Large online programs depend on stable platforms, but demand for support spikes at unexpected moments. Instructors request help minutes before class. Learners encounter submission issues at deadlines. Unfortunately, humans cannot respond instantly even when answers already exist.
I coded an AI-powered support system that provided **immediate, reliable guidance** while preserving human oversight. The system resolved common issues instantly and reduced support load. More importantly, it was designed to improve with use rather than decay over time.
- **Zero-minute response time** for common technical questions
- **Reduced repetitive requests** to human support staff
- **Progressively improving answer quality**, driven by real user feedback
- **Preserved human control**, rather than replacing support staff
### The Problem
Technical support requests often carry a sense of urgency. The answers already exist—in FAQs, help articles, or guides—but finding them in the moment is slow and frustrating. Fully generative chatbots introduce a different risk. At the time of this project, hallucinations were common, and incorrect technical guidance is unacceptable when instructors and learners depend on accuracy.

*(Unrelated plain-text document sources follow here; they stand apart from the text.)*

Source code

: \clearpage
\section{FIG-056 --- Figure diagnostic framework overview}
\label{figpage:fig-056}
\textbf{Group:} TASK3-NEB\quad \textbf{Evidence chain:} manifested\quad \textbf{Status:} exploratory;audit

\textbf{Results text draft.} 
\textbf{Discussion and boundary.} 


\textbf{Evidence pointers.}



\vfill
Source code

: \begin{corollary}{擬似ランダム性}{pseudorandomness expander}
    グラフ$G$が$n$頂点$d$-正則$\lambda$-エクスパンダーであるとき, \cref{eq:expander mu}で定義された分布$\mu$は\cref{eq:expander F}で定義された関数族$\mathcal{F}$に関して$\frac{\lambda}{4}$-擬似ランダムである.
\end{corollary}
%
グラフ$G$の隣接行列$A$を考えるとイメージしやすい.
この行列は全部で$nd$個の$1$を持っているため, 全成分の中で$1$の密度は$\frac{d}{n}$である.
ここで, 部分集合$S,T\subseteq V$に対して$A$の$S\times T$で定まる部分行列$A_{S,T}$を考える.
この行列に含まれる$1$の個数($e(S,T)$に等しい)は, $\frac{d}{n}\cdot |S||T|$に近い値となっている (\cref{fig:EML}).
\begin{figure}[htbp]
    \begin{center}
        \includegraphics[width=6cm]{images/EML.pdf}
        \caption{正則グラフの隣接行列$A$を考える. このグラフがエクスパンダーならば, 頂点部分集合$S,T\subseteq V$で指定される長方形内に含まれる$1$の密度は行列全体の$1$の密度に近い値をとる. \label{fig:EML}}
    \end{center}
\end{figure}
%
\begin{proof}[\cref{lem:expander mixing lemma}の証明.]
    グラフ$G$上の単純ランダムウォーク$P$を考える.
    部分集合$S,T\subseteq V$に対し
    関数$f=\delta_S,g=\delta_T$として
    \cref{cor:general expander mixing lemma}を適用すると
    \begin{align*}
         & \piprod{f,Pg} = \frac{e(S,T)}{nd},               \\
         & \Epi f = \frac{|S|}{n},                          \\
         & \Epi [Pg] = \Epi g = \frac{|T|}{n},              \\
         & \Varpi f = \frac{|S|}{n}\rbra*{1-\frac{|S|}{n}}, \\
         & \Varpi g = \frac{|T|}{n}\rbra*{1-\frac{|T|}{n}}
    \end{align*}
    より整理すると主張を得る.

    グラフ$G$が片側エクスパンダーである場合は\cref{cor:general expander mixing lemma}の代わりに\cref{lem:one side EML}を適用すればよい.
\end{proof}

_How do you provide instant support without sacrificing reliability or human accountability?_
### Constraints
- Requests were time-sensitive and high-stakes
- Answers needed to be accurate and sourceable
- Support staff had to remain in the loop
- The system needed to improve over time, not stagnate
These constraints ruled out open-ended generation. I needed to create a system that retrieves known answers instead of inventing new ones.
### Design Decisions
#### 1. Prioritizing retrieval over generation
Instead of generating responses from scratch, I designed a **retrieval-based chatbot** trained on existing documentation for various tools—Canvas, Zoom, and Turnitin.
User queries were matched against a structured knowledge database derived from official guides and FAQs. Each response was grounded in source material, reducing the risk of hallucinations.
#### 2. Optimizing for speed and relevance
The system indexed documentation using classic search techniques (inverted index, TF-IDF, cosine similarity). Queries were ranked by relevance, and the highest-confidence results were returned first.
By favoring **predictability over novelty**, users received concise, actionable guidance rather than exhaustive documentation or speculative explanations.
#### 3. Making answers usable in the moment
Raw documentation is rarely written for urgency and is often overwhelming. I added an AI summarization layer to convert dense help articles into short, instructional responses optimized for immediate action.
#### 4. Designing a human-in-the-loop feedback system
Being accurate was important, but the system also needed to learn from real failures. Every user interaction with the AI was logged. Users rated how the AI responded. Low-rated answers were automatically escalated to human support staff, who resolved the issue and fed the corrected response back into the AI.
Over time, the chatbot accumulated higher-quality answers tied directly to real user queries. Human expertise became training data rather than lost effort.
The system reframed technical support as a **living knowledge layer** rather than a ticket queue. AI handled speed and retrieval. Humans handled judgment and edge cases.
This pattern of retrieval first, generation second, and humans always in the loop proved far more reliable than fully autonomous support and scaled cleanly across platforms and programs.